— Vous êtes une bourrique, gouverneur ! Une bourrique, un porc, un chien, un être si vil que je ne veux même plus salir ma salive en vous la crachant à la figure ! Jake Oppenheimer s’est montré tantôt moins dégoûté que moi, et je l’en blâme. Un homme doit mieux se respecter.
Il meugla :
— Ma patience est à bout, à bout, à bout ! Mais je réussirai quand même à te tuer, Standing…
Je répliquai :
— Vous avez bu, gouverneur ! Prenez garde de parler ainsi devant vos gardiens. Ces chiens de prison vous trahiront quelque jour et vendront la mèche. Et c’est à vous alors qu’il en cuira.

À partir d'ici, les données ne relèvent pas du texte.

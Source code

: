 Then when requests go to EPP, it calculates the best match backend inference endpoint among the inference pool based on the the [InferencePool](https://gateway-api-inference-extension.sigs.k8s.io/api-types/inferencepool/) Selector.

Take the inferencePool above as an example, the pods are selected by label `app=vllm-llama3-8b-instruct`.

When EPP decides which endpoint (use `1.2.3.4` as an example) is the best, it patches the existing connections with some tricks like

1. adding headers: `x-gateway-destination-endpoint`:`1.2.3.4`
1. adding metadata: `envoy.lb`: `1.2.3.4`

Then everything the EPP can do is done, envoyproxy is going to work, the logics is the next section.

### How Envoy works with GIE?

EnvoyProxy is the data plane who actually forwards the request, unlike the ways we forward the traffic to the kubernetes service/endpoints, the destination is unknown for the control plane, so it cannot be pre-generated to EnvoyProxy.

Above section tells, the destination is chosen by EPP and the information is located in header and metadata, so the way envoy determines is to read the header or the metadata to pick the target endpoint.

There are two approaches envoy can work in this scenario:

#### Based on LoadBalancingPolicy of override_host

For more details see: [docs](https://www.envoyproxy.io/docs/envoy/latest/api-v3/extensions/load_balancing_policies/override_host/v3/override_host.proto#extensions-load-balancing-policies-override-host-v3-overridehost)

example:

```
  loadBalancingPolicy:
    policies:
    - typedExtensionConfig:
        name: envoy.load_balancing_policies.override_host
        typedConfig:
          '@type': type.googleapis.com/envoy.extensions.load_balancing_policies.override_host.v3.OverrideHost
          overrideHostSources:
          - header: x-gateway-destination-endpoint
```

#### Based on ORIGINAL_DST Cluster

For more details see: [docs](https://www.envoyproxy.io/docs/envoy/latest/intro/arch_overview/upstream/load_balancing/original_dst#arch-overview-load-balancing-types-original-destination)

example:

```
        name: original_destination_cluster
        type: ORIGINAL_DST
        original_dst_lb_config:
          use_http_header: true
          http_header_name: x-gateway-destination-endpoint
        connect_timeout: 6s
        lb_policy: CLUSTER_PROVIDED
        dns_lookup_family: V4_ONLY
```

Le vin lui monta à la tête, tant et si bien qu’il perdit toute maîtrise de lui-même.
— Qu’on lui mette une seconde camisole ! ordonna-t-il. Une seconde sur la première ! Tu en crèveras, coquin… Mais pas ici. A l’Infirmerie, selon le règlement. A l’Infirmerie, où l’on t’emportera avant ton dernier soupir, et d’où tu partiras au cimetière !
Son commandement fut exécuté et, sur ma première camisole, on m’en fit endosser une seconde, mise à rebours, celle-là, la poitrine sur mon dos et lacée sur moi par devant.
Je ricanai :
— Dieu de Dieu, gouverneur ! Quel intérêt vous prenez à ma santé ! Le froid est vif et piquant… Merci de songer à me tenir chaud. Deux camisoles ! J’y serai encore mieux.